:: Given data ::
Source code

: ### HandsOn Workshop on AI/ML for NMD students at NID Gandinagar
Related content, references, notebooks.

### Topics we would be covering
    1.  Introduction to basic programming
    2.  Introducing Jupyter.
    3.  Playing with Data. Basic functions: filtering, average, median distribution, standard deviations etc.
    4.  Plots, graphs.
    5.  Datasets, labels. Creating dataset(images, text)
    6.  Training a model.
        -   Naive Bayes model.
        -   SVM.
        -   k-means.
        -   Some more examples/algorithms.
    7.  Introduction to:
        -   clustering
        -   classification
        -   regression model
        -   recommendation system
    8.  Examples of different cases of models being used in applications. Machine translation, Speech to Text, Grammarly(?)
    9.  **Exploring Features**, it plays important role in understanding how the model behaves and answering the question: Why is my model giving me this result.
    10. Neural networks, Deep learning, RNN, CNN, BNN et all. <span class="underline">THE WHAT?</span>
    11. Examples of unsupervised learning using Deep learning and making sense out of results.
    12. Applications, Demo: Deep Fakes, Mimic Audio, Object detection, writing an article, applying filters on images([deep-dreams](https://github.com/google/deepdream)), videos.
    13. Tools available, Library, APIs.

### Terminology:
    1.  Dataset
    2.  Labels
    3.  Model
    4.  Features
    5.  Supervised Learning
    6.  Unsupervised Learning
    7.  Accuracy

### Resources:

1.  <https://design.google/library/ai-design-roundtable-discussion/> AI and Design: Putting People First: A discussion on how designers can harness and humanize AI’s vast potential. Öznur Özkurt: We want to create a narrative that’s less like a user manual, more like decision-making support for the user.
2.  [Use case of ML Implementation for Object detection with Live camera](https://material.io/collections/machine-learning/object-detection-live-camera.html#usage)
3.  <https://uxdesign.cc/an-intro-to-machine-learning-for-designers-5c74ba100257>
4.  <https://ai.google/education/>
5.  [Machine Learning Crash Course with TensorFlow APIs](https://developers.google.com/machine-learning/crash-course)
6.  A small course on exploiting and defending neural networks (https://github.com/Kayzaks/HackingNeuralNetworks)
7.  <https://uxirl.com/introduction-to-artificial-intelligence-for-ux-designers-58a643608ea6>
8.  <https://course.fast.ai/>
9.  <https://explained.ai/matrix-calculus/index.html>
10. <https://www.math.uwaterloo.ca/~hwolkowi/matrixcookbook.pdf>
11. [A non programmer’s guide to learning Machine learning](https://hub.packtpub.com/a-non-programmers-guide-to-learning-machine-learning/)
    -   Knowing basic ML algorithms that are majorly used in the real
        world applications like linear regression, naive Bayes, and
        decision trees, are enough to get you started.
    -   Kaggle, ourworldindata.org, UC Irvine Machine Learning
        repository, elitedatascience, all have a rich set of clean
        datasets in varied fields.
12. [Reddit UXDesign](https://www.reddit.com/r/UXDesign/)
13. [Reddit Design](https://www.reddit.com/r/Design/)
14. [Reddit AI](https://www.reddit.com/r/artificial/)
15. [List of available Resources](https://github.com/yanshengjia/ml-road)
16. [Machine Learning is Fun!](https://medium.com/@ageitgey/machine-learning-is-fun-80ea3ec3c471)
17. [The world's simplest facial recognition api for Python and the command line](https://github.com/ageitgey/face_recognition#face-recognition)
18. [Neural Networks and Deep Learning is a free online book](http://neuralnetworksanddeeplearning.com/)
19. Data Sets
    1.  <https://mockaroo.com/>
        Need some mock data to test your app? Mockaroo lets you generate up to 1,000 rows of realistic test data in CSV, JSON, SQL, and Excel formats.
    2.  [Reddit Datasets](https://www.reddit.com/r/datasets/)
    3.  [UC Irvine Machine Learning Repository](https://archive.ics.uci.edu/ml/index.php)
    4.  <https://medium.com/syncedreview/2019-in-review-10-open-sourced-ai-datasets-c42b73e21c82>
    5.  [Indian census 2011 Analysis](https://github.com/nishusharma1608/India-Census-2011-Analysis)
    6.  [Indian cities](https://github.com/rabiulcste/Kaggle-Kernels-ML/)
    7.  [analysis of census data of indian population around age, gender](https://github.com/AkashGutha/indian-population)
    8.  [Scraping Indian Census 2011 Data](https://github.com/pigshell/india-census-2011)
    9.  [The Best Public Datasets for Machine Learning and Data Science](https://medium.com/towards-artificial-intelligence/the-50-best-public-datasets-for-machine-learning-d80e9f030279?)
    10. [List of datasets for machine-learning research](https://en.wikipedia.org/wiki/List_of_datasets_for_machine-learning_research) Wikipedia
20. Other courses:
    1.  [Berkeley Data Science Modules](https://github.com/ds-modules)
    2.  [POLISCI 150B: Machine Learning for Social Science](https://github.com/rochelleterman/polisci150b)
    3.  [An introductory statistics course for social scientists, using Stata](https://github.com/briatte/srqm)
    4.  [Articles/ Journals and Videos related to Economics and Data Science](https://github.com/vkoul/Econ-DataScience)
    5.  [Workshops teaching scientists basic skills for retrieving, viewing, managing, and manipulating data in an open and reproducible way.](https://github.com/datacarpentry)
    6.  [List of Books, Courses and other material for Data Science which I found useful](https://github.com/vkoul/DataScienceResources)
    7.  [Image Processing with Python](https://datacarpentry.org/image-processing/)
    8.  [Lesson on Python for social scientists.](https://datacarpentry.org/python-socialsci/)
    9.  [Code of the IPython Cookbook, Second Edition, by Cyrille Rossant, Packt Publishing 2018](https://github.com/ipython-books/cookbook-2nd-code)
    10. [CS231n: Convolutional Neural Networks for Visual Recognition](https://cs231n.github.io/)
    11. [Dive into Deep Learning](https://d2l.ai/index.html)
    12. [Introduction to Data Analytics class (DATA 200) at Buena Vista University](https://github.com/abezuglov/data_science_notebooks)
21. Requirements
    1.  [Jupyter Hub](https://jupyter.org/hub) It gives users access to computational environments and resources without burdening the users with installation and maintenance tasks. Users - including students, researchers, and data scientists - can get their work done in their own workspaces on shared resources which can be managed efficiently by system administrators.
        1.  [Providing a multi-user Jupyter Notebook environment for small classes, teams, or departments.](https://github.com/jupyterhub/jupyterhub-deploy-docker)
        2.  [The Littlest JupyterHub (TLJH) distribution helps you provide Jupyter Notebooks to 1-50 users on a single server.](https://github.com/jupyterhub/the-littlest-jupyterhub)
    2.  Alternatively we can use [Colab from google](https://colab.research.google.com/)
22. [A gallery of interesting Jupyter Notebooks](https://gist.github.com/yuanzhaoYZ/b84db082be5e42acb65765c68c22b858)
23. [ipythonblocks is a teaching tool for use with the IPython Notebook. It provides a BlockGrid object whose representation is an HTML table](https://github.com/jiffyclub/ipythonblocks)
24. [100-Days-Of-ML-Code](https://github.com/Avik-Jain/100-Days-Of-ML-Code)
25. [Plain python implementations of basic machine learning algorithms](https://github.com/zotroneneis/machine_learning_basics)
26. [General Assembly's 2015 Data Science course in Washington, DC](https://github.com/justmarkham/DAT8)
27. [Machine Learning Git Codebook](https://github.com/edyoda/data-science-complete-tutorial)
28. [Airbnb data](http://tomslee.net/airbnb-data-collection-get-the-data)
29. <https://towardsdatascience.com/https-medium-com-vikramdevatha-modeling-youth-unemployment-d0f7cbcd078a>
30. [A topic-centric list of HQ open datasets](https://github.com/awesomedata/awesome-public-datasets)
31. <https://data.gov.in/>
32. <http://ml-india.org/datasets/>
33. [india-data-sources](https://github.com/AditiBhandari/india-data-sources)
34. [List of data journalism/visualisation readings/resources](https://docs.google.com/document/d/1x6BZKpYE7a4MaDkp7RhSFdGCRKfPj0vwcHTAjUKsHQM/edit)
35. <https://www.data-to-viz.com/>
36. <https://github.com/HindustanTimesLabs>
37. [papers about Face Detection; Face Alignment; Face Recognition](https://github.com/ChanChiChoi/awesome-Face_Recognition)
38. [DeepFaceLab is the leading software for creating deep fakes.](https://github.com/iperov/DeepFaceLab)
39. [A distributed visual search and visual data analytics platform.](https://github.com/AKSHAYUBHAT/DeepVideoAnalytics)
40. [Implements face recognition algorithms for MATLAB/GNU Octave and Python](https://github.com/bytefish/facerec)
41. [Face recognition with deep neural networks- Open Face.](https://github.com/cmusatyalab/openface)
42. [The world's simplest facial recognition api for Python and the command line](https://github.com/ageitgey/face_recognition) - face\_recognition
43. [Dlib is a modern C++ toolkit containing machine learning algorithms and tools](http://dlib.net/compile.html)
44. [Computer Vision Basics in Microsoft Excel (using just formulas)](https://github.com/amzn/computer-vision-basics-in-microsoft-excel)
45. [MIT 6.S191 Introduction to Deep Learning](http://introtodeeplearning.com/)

:: About this exercise ::
Tell how many lines of the listing above contain "awesome", giving the number alone.

:: Your solution ::
2